Our result indicates that border ASes in this country are peered with at least
20 foreign countries. Among them, U.S. is the largest one that has a peering
count of 52. Hong Kong and Japan follows U.S., and have 21 and 11 peerings
respectively. This information is useful in future work to find whether GFC
defines different policies for different countries.
3.3 Discussion
We then organize the resulting topology hierarchically. In order to do that, we
select border ASes as roots and grow trees under them with internal ASes as
children. The depth of the tree is only 2, meaning that to get to any AS we
discovered in China, we only need to traverse at most 2 other ASes. In fact, only
18 out of 138 internal nodes are at level 2.
Most of the internal ASes (87.0%) are within direct reach of border ASes.

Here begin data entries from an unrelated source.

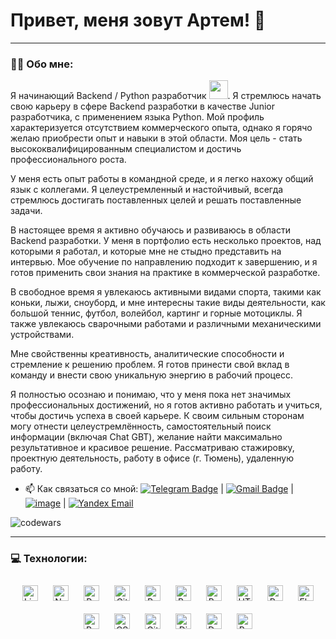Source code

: # Привет, меня зовут Артем! 👋

---
### :man_technologist: Обо мне:

Я начинающий Backend / Python разработчик <img src="https://media.giphy.com/media/WUlplcMpOCEmTGBtBW/giphy.gif" width="30px">.
Я стремлюсь начать свою карьеру в сфере Backend разработки в качестве Junior разработчика, с применением языка Python. Мой профиль характеризуется отсутствием коммерческого опыта, однако я горячо желаю приобрести опыт и навыки в этой области. Моя цель - стать высококвалифицированным специалистом и достичь профессионального роста.

У меня есть опыт работы в командной среде, и я легко нахожу общий язык с коллегами. Я целеустремленный и настойчивый, всегда стремлюсь достигать поставленных целей и решать поставленные задачи.

В настоящее время я активно обучаюсь и развиваюсь в области Backend разработки. У меня в портфолио есть несколько проектов, над которыми я работал, и которые мне не стыдно представить на интервью. Мое обучение по направлению подходит к завершению, и я готов применить свои знания на практике в коммерческой разработке.

В свободное время я увлекаюсь активными видами спорта, такими как коньки, лыжи, сноуборд, и мне интересны такие виды деятельности, как большой теннис, футбол, волейбол, картинг и горные мотоциклы. Я также увлекаюсь сварочными работами и различными механическими устройствами.

Мне свойственны креативность, аналитические способности и стремление к решению проблем. Я готов принести свой вклад в команду и внести свою уникальную энергию в рабочий процесс.

Я полностью осознаю и понимаю, что у меня пока нет значимых профессиональных достижений, но я готов активно работать и учиться, чтобы достичь успеха в своей карьере.
К своим сильным сторонам могу отнести целеустремлённость, самостоятельный поиск информации (включая Chat GBT), желание найти максимально результативное и красивое решение.
Рассматриваю стажировку, проектную деятельность, работу в офисе (г. Тюмень), удаленную работу.

- :mailbox: Как связаться со мной: [![Telegram Badge](https://img.shields.io/badge/-artem-blue?style=flat&logo=Telegram&logoColor=white)](https://t.me/art_kak_dela) | [![Gmail Badge](https://img.shields.io/badge/-Gmail-red?style=flat&logo=Gmail&logoColor=white)](mailto:sitdikov.artem.job@gmail.comm) | [![image](https://github.com/artem-sitd/artem-sitd/assets/22573129/21096001-0828-40eb-b730-077af0259dd0)](https://tyumen.hh.ru/resume/ea5b10f8ff098266ef0039ed1f736c4b526173) | [![Yandex Email](https://img.shields.io/badge/Yandex-Email-red)](mailto:tym3@yandex.ru)



![codewars](https://www.codewars.com/users/artem-sitd/badges/large)

---

### 💻 Технологии:
<div align="center">  
<a href="https://www.linux.org/" target="_blank"><img style="margin: 10px" src="https://profilinator.rishav.dev/skills-assets/linux-original.svg" alt="Linux" height="25" /></a>  
<a href="https://www.nginx.com/" target="_blank"><img style="margin: 10px" src="https://profilinator.rishav.dev/skills-assets/nginx-original.svg" alt="Nginx" height="25" /></a>  
<a href="https://www.python.org/" target="_blank"><img style="margin: 10px" src="https://profilinator.rishav.dev/skills-assets/python-original.svg" alt="Python" height="25" /></a>  
<a href="https://github.com/" target="_blank"><img style="margin: 10px" src="https://profilinator.rishav.dev/skills-assets/git-scm-icon.svg" alt="Git" height="25" /></a>  
<a href="https://redux.js.org/" target="_blank"><img style="margin: 10px" src="https://profilinator.rishav.dev/skills-assets/redux-original.svg" alt="Redux" height="25" /></a>  
<a href="https://www.gnu.org/software/bash/" target="_blank"><img style="margin: 10px" src="https://profilinator.rishav.dev/skills-assets/gnu_bash-icon.svg" alt="Bash" height="25" /></a>  
<a href="https://getbootstrap.com/docs/3.4/javascript/" target="_blank"><img style="margin: 10px" src="https://profilinator.rishav.dev/skills-assets/bootstrap-plain.svg" alt="Bootstrap" height="25" /></a>  
<a href="https://en.wikipedia.org/wiki/HTML5" target="_blank"><img style="margin: 10px" src="https://profilinator.rishav.dev/skills-assets/html5-original-wordmark.svg" alt="HTML5" height="25" /></a>  
<a href="https://redis.io/" target="_blank"><img style="margin: 10px" src="https://profilinator.rishav.dev/skills-assets/redis-original-wordmark.svg" alt="Redis" height="25" /></a>  
<a href="https://flask.palletsprojects.com/" target="_blank"><img style="margin: 10px" src="https://profilinator.rishav.dev/skills-assets/flask.png" alt="Flask" height="25" /></a>  
<a href="https://docs.microsoft.com/en-us/powershell/" target="_blank"><img style="margin: 10px" src="https://profilinator.rishav.dev/skills-assets/powershell.png" alt="PowerShell" height="25" /></a>  
<a href="https://www.w3schools.com/css/" target="_blank"><img style="margin: 10px" src="https://profilinator.rishav.dev/skills-assets/css3-original-wordmark.svg" alt="CSS3" height="25" /></a>  
<a href="https://about.gitlab.com/" target="_blank"><img style="margin: 10px" src="https://profilinator.rishav.dev/skills-assets/gitlab.svg" alt="GitLab" height="25" /></a>  
<a href="https://www.djangoproject.com/" target="_blank"><img style="margin: 10px" src="https://profilinator.rishav.dev/skills-assets/django-original.svg" alt="Django" height="25" /></a>  
<a href="https://www.docker.com/" target="_blank"><img style="margin: 10px" src="https://profilinator.rishav.dev/skills-assets/docker-original-wordmark.svg" alt="Docker" height="25" /></a>  
<a href="https://www.postgresql.org/" target="_blank"><img style="margin: 10px" src="https://profilinator.rishav.dev/skills-assets/postgresql-original-wordmark.svg" alt="PostgreSQL" height="25" /></a>  
</div>
</td><td valign="top" width="33%">
</td></tr></table>  
<br/>  


<!--
**artem-sitd/artem-sitd** is a ✨ _special_ ✨ repository because its `README.md` (this file) appears on your GitHub profile.

Here are some ideas to get you started:

- 🔭 I’m currently working on ...
- 🌱 I’m currently learning ...
- 👯 I’m looking to collaborate on ...
- 🤔 I’m looking for help with ...
- 💬 Ask me about ...
- 📫 How to reach me: ...
- 😄 Pronouns: ...
- ⚡ Fun fact: ...
-->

The names of border ASes suggest that most of them belong to backbone, and
there are just 24 of them. This implies that the best vantage points for efficient
content filtering are in the border/backbone ASes since they can easily serve as
choke points, given that IDS devices have enough power and the censors do not
intend to monitor domestic traffic.
4 Locating Filtering Devices
As the key step of this study, we make efforts to find as many filtering devices as
we can to see their relationship with AS topology. Before we get started, here we
provide some brief background of the firewall. As suggested by [3], IDS devices
are attached externally to routers and thus out-of-band. The IDS terminates
TCP connection by sending multiple spoofed RST packets to both ends of the
communication. Within a period after that, all traffic between these two parties
is blocked by RST packets, no matter whether a keyword is included in the
packets.
For detailed description of the behavior of GFC, please refer to [3]. In this
section, we discover to router interfaces at which locations IDS devices are
attached.
4.1 Statefulness of the Firewall
A firewall being stateful means that we need to establish a TCP connection with
a legal handshake to trigger the firewall [3]. If we directly send a TCP packet
138 X. Xu, Z.M. Mao, and J.A. Halderman
that contains an HTTP GET with a known keyword but without a handshake,
a stateful firewall would not send any RST packet. On the other hand, if the
firewall is not stateful, any TCP packet with keyword, regardless of the existence
of TCP connection, would trigger it.
Previous works [3] and [4] have contradicting result of whether the firewall is
stateful, and [5] claims that part of the firewall is stateful. After sending a single
packet with known keyword to the first IP of 11,824 Chinese prefixes, we observe
no firewall activity at all. Assuming that the firewall behaves the same for all
IPs in a prefix, the result indicates that the firewall is now totally stateful.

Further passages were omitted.